La ulteriore doglianza relativa al vizio di mancanza ed illogicità della motivazione per inadeguata valutazione degli indizi di colpevolezza è inammissibile. Il Piscipia infatti introduce sotto la veste del vizio di mancanza ed illogicità della motivazione argomentazioni di fatto che tendono a prospettare una diversa valutazione del materiale probatorio esaminato nell'ordinanza impugnata ed ad introdurre una versione dei fatti a sè favorevole. Ora è noto che anche nel procedimento cautelare, l'ambito del controllo sulla motivazione, rimesso al giudice di legittimità è limitato alla mancanza della motivazione (o in una manifesta illogicità della motivazione stessa), ma esclusivamente se il vizio risulta dal testo del provvedimento impugnato;
il che significa che deve mancare del tutto la presa in considerazione del punto sottoposto all'analisi del giudice e che non può costituire vizio che comporti controllo di legittimità la mera prospettazione di una diversa e, per il ricorrente più adeguata, valutazione delle risultanze processuali. Esula, infatti, dai poteri della Corte di legittimità quello di una rilettura degli elementi di fatto posti a fondamento della decisione, la cui valutazione è, in via esclusiva, riservata al giudice di merito, potendo e dovendo, invece, la Corte accertare se quest'ultimo abbia dato adeguatamente conto, attraverso l'iter argomentativo seguito, dalle ragioni che l'hanno indotto a confermare l'emesso provvedimento cautelare.
Tali requisiti di sufficienza, coerenza e logicità sono appunto riscontrabili nella ordinanza impugnata, che ha affrontato i temi probatori, pur non essendovi specifica devoluzione con il ricorso, limitato ai vizi procedurali, con un iter argomentativo privo di aporie patenti e con adeguata esposizione dell'iter del ragionamento seguito.
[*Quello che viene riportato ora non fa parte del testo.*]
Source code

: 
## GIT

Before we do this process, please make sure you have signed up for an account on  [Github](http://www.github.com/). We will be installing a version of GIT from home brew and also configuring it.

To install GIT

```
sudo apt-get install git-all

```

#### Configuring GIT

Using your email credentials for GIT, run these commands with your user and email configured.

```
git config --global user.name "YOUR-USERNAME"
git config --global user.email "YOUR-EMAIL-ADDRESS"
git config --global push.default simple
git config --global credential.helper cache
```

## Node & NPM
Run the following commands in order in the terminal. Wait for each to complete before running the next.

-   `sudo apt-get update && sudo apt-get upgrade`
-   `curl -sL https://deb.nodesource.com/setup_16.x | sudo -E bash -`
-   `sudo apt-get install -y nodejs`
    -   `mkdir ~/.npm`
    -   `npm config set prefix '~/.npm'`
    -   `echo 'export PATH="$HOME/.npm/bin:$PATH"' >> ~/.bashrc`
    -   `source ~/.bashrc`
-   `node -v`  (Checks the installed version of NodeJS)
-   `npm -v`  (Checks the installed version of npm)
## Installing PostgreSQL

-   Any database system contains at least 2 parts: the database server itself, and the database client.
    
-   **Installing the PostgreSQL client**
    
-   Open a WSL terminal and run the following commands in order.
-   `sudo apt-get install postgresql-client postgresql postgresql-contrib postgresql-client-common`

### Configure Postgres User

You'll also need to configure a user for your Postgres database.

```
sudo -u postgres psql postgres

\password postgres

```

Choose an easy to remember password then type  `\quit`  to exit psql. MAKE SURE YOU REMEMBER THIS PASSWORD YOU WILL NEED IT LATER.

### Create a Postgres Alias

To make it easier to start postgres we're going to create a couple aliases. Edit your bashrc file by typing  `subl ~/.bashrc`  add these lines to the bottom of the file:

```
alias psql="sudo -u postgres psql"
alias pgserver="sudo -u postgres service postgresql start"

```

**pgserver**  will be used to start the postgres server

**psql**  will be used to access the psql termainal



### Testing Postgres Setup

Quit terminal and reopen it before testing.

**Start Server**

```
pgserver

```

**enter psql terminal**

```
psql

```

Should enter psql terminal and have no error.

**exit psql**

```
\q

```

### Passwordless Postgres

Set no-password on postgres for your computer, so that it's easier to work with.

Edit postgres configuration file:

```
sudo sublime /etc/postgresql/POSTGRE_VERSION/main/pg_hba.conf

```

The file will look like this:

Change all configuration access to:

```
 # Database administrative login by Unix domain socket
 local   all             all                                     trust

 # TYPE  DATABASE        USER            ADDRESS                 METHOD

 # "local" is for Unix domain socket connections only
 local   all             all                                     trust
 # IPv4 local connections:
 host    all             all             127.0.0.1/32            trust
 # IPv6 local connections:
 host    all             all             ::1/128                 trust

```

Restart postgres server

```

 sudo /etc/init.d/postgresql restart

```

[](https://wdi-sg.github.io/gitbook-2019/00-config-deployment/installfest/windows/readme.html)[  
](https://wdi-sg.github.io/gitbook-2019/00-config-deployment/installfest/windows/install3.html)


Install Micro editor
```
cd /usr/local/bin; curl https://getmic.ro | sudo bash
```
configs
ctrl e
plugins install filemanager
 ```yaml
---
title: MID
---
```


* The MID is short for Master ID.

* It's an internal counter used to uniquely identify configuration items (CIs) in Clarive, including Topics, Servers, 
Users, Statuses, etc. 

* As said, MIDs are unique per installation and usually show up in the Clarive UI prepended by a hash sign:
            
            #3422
In conclusione il ricorso è da dichiarare inammissibile ed il ricorrente è da condannare al pagamento delle spese processuali e della somma di Euro mille in favore della Cassa delle Ammende. La cancelleria curerà gli adempimenti di cui all'art. 94 disp. att. c.p.p., comma 1-ter.
P.Q.M.
Dichiara inammissibile il ricorso e condanna il ricorrente al pagamento delle spese processuali e della somma di Euro mille in favore della Cassa delle Ammende.
Manda alla cancelleria gli adempimenti di cui all'art. 94 disp. att. c.p.p., comma 1 ter. Così deciso in Roma, il 11 novembre 2009.